Another participant agreed with this, saying that a fairly tight interest rate policy should complement the NBU’s arsenal of tools for maintaining exchange rate sustainability. The NBU’s active presence in the FX market is a strong prerequisite for sustainability, but FX interventions deplete international reserves. To curb the demand for foreign currency and preserve international reserves at a high level, it is important to maintain sufficiently high interest rates on hryvnia instruments, which will protect households’ hryvnia savings from losing value as prices rise. Keeping the hryvnia attractive is a particularly urgent task amid delays in foreign aid and a worsening of exchange rate expectations.

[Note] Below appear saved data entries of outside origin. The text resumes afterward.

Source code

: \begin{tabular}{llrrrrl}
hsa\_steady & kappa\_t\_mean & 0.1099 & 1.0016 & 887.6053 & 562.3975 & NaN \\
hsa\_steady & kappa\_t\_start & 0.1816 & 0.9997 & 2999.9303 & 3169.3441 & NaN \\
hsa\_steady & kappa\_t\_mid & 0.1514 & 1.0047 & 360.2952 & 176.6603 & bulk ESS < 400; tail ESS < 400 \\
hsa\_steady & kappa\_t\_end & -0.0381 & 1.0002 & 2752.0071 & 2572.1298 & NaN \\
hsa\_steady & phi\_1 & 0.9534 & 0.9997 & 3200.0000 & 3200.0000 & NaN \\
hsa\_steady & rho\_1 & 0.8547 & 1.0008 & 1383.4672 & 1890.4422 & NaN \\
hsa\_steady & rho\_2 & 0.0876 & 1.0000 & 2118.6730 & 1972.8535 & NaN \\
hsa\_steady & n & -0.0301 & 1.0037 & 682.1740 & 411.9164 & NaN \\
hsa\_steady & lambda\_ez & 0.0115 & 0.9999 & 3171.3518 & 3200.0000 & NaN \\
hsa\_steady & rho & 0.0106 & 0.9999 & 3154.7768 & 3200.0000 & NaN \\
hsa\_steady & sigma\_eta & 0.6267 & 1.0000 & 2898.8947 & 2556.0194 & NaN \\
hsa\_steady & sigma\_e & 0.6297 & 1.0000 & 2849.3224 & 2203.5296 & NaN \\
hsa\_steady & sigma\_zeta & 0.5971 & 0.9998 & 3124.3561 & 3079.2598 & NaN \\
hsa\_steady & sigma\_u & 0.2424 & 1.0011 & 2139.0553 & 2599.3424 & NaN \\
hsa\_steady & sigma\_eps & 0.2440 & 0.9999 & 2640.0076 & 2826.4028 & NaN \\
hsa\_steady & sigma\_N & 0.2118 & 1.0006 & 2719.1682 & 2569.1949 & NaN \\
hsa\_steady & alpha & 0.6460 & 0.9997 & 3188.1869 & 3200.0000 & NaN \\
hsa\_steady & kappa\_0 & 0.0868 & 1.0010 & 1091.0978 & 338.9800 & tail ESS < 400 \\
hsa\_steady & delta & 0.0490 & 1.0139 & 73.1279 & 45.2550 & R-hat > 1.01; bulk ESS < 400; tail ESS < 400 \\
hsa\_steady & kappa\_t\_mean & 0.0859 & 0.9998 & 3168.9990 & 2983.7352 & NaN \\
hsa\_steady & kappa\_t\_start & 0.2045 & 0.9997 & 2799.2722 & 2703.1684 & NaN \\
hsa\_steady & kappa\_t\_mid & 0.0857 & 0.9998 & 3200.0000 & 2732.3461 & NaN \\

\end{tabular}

Another MPC member said that leaving the key policy rate unchanged is a logical step, even from the perspective of increasing risks of a longer and more intense war than is currently assumed. A longer persistence of high risks to security will generate additional price pressure not only by actually increasing businesses’ logistical costs and employee compensation and rebuilding destroyed capacities, but also through the expectations channel. A longer-lasting war will also add to pressure on public finances and require more of domestic borrowing. The unfolding of such a scenario will probably require a tightening of the interest rate policy to preserve macrofinancial stability. The NBU should therefore act carefully.

One MPC member said that not changing the key policy rate would be a consistent and predictable decision. It matches the baseline scenario of the macroeconomic forecast,  the NBU’s previous statements on its intentions, and the Strategy for Easing FX Restrictions, Transitioning to Greater Flexibility of the Exchange Rate, and Returning to Inflation Targeting in terms of fulfilling the NBU’s tasks to maintain the attractiveness of hryvnia instruments and ensure exchange rate sustainability. According to surveys, most experts and market participants expect the key policy rate to remain unchanged in January. They consider such a decision optimal.

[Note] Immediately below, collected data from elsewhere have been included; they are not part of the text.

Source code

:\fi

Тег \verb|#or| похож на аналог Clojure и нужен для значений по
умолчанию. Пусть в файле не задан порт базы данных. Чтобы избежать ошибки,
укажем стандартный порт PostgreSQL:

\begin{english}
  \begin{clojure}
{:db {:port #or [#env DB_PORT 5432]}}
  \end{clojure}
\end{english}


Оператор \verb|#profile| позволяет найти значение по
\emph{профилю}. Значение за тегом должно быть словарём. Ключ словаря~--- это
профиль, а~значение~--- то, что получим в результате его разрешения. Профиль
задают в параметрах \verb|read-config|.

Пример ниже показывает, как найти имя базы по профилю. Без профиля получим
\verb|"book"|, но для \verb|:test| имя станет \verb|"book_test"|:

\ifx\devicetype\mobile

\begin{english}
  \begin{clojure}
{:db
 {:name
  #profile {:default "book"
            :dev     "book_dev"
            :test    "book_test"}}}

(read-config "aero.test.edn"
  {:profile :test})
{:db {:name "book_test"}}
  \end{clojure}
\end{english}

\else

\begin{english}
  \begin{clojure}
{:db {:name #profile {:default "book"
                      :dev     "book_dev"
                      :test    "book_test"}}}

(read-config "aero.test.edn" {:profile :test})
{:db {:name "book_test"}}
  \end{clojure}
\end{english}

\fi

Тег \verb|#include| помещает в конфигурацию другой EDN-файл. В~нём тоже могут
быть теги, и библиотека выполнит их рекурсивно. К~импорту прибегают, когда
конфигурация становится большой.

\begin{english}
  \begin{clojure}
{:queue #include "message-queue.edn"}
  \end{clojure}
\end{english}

The MPC members said there is room, though limited, for cutting the key policy rate in 2024 

The NBU will be able to return to making key policy rate cuts in H2 2024 if the macroeconomic situation closely follows the baseline scenario and if the rhythm of international financing inflows is restored, the MPC members said. Under such conditions, a moderate easing of interest rate policy will not disrupt the sustainability of the exchange rate and the return of inflation to the target range over an acceptable policy horizon, but will support lending development and economic recovery. The vast majority of discussion participants said they expect the key policy rate to be 14% at the end of the year, while several MPC members said it will decline to 13%.

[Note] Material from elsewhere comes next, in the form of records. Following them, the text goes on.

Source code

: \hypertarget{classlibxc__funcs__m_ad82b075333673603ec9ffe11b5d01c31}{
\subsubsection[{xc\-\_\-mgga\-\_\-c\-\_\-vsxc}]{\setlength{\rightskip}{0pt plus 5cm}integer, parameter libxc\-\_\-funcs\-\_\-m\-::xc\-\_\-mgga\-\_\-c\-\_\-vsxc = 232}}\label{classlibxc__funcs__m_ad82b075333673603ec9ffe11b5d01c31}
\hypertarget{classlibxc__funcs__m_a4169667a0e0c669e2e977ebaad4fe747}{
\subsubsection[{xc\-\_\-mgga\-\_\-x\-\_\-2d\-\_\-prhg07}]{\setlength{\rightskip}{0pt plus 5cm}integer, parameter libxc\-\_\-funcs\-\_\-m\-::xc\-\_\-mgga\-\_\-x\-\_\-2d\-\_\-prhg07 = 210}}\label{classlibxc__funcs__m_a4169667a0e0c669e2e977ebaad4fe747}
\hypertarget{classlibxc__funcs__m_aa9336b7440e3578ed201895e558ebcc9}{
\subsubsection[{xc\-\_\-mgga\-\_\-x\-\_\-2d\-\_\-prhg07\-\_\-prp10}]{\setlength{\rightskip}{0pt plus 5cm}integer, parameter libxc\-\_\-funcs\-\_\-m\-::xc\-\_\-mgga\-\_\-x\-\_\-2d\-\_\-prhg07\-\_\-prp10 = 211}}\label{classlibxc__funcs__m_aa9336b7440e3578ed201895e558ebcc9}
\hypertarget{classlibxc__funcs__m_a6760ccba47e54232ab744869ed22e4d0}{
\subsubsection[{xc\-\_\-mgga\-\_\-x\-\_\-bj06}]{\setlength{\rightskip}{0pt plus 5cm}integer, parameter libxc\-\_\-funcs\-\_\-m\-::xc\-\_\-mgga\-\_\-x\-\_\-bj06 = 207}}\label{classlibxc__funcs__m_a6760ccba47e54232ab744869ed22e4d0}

The discussion participants agreed, however, that the NBU should stand ready to adjust its monetary policy if the balance of risks to inflation and economic development is changed. With uncertainty rising, especially as regards the course of the war and support for Ukraine, a revision of the key policy rate trajectory over the entire forecast horizon is rather likely. It would maintain the right monetary conditions.

Several MPC members said that closer to mid-2024, the NBU will be able to more accurately assess how realistic the main assumptions in the forecast for 2024–2026 are, and will incorporate this assessment in its further decisions regarding the key policy rate while taking proactive action.

For reference

The Monetary Policy Committee (MPC) is an NBU advisory body that was created to share information and opinions on monetary policy formulation and implementation, in order to deliver price stability. The MPC comprises the NBU Governor, NBU Board members, and directors of the Monetary Policy and Economic Analysis Department, Open Market Operations Department, Financial Stability Department, and Statistics and Reporting Department. The MPC meets the day before the NBU Board meeting on monetary policy issues. Decisions on monetary policy issues are made by the NBU Board.